Chris Pronger: Philadelphia Flyers' 2012 Achilles Heel

Joe Russomanno@@jriding4evrCorrespondent IJuly 25, 2011

PHILADELPHIA - JUNE 04:  Dustin Byfuglien #33 of the Chicago Blackhawks and Chris Pronger #20 of the Philadelphia Flyers cross sticks in Game Four of the 2010 NHL Stanley Cup Final at Wachovia Center on June 4, 2010 in Philadelphia, Pennsylvania.  (Photo by Bruce Bennett/Getty Images)
Bruce Bennett/Getty Images

Since his 2009 arrival Chris Pronger has been a catalyst to the Philadelphia Flyers’ success. The previous two years saw playoff exits at the hands of Sidney Crosby and the Pittsburgh Penguins.

His season-ending back injury, which looks to carry over to this year, hurt the team in a big way. Before I continue, let me just say, I am a huge fan of Chris Pronger.

In Pronger’s first season with the Flyers they saw their first appearance in the finals in a decade. The road to that appearance proved more tumultuous than a daytime soap opera.

Rumors swirled of Chris Pronger feuding with then-captain Mike Richards. The team went on one of the franchise’s worst slides ever. This slide led to the firing of then-coach John Stevens. The team was further plagued by the loss of Ray Emery. Emery looked to be the long lost savior between the pipes until then. The Flyers would go through umpteen starting goaltenders because of injuries. Through all of this, the team rallied around battle hardened veteran Chris Pronger.

The team fought hard through the final months of the season. Peter Laviolette had replaced Stevens at the helm and leaned heavily on a Pronger-led defense. The team ended up needing a final game shootout against division rival New York Rangers to make the playoffs.

As a seventh seed, the Pronger-led Flyers crushed the second-seeded Devils. They went on to the next round against Boston. The Flyers found themselves down three games to none. Miraculously they battled back and defeated Boston in a history-making rally.
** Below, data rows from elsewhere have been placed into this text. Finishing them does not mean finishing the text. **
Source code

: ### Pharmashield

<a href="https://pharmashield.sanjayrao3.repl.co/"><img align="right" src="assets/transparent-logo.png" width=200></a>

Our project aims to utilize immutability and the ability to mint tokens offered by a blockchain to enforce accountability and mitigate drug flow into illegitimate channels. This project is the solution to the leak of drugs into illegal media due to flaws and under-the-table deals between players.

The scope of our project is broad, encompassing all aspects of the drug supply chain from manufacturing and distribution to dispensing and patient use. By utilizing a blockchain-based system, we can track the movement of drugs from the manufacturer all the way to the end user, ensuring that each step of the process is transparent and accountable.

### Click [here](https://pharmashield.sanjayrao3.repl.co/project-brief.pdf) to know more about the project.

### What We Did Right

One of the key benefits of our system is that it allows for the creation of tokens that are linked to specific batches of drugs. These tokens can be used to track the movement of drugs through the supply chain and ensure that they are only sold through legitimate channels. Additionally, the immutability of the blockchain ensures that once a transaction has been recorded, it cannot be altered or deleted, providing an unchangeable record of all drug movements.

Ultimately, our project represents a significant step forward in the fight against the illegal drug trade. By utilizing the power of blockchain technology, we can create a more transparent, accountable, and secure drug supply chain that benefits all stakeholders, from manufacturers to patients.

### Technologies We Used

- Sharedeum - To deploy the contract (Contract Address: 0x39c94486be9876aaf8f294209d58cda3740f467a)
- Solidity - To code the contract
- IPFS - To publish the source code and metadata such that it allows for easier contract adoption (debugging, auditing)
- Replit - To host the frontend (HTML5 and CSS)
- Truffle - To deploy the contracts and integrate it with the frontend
No one had done such a feat in over 30 years.

But the Flyers went on to lose in the final round. Let’s face it: they never were supposed to be there. They had a career backup goalie they found on the scrap heap. They were down 3-0 to Boston. This was a team that needed the last game to make the playoffs.

Only a year earlier this team let up a 3-0 lead in an elimination game to Pittsburgh. What happened? Chris Pronger is what happened.
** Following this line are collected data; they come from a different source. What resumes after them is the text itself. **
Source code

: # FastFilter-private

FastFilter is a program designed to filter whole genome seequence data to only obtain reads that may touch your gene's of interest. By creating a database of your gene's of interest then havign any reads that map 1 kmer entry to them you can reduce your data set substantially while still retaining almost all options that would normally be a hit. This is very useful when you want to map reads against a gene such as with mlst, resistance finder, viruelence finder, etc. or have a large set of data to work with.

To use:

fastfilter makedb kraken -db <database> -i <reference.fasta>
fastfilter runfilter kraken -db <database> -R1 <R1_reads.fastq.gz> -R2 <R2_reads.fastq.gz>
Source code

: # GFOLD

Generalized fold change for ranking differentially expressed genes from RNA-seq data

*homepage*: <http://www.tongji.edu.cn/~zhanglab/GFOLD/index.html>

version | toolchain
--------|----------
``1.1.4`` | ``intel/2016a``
This past season the Flyers looked absolutely unstoppable until the trade deadline. People look to blame Chris Versteeg as the bad luck charm. Luck had nothing to do with this.

Rumors again started to swirl that the locker room was once again in turmoil. The team even got shut out at home March 30th by the woeful Atlanta Thrashers. Chris Pronger, of course, was a non-healthy scratch for that game.
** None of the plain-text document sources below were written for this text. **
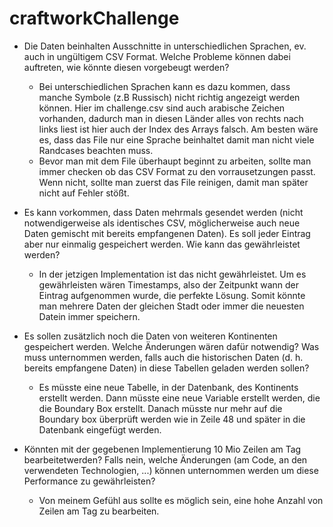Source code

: # craftworkChallenge
 
- Die Daten beinhalten Ausschnitte in unterschiedlichen Sprachen, ev. auch in ungültigem CSV Format. Welche Probleme können dabei auftreten, wie könnte diesen vorgebeugt werden?
  - Bei unterschiedlichen Sprachen kann es dazu kommen, dass manche Symbole (z.B Russisch) nicht richtig angezeigt werden können. Hier im challenge.csv sind auch arabische Zeichen vorhanden, dadurch man in diesen Länder alles von rechts nach links liest ist hier auch der Index des Arrays falsch. Am besten wäre es, dass das File nur eine Sprache beinhaltet damit man nicht viele Randcases beachten muss. 
  - Bevor man mit dem File überhaupt beginnt zu arbeiten, sollte man immer checken ob das CSV Format zu den vorrausetzungen passt. Wenn nicht, sollte man zuerst das File reinigen, damit man später nicht auf Fehler stößt.
  
- Es kann vorkommen, dass Daten mehrmals gesendet werden (nicht notwendigerweise als identisches CSV, möglicherweise auch neue Daten gemischt mit bereits empfangenen Daten). Es soll jeder Eintrag aber nur einmalig gespeichert werden. Wie kann das gewährleistet werden?
  - In der jetzigen Implementation ist das nicht gewährleistet. Um es gewährleisten wären Timestamps, also der Zeitpunkt wann der Eintrag aufgenommen wurde, die perfekte Lösung. Somit könnte man mehrere Daten der gleichen Stadt oder immer die neuesten Datein immer speichern.
  
- Es sollen zusätzlich noch die Daten von weiteren Kontinenten gespeichert werden. Welche Änderungen wären dafür notwendig? Was muss unternommen werden, falls auch die historischen Daten (d. h. bereits empfangene Daten) in diese Tabellen geladen werden sollen?
  - Es müsste eine neue Tabelle, in der Datenbank, des Kontinents erstellt werden. Dann müsste eine neue Variable erstellt werden, die die Boundary Box erstellt. Danach müsste nur mehr auf die Boundary box überprüft werden wie in Zeile 48 und später in die Datenbank eingefügt werden. 
  
- Könnten mit der gegebenen Implementierung 10 Mio Zeilen am Tag bearbeitetwerden? Falls nein, welche Änderungen (am Code, an den verwendeten Technologien, ...) können unternommen werden um diese Performance zu gewährleisten?
  - Von meinem Gefühl aus sollte es möglich sein, eine hohe Anzahl von Zeilen am Tag zu bearbeiten.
With Chris Pronger injured, the team looked like the Titanic after it bumped into the iceberg. They got shut out in games they had no business losing. Their captain even got pushed around and looked to lose a fight against Brandon Dubinsky. Chris Pronger by contrast always looked infuriated after a loss and never satisfied after a win.

While the Flyers hung on for dear life against seventh-seeded Buffalo this year, Pronger made a brief appearance. The Flyers found themselves facing elimination in Game 6. They dug an early 3-1 hole for themselves and it didn’t help Peter Laviolette made an uncharacteristic mistake by starting Michael Leighton in net.

Chris Pronger played limited minutes in this contest. However any fan who watches the team all year had to see a difference. This team played inspired through the second half of the game as Danny Briere added in some heroics too. This team had fire in its belly that was absent the five games before.

The Flyers went on to defeat the Sabres in seven games. The next round they had to face the revenge driven Bruins without Chris Pronger. The result: lambs to the slaughter.

The Flyers just can’t seem to find fight without Pronger in the lineup. As great as he is, Chris Pronger struggles to stay healthy.

General manager Paul Holmgren has addressed this lack of leadership through some acquisitions. Max Talbot, while not as offensively talented as Mike Richards, is even more defensively talented. Talbot has a plus-12 postseason resume and a game-winning, series-clinching goal for a Stanley Cup. Mike Richards was minus-11 in the postseason.

Wayne Simmonds looks to add some firepower and plain old fire. He plays physical and scrappy like a younger Richards.

Can they give what the team lacks without Chris Pronger? Flyer fans can only hope they do. One thing is certain—Mike Richards did not. That lack of leadership and inspiration prompted the trade.

It should be noted some players did play with fire notably in the last post season. They would be known as Danny Briere and James Van Riemsdyk. With Chris Pronger missing a good part of the next season, one of these two will don the “C.” Hopefully the team responds.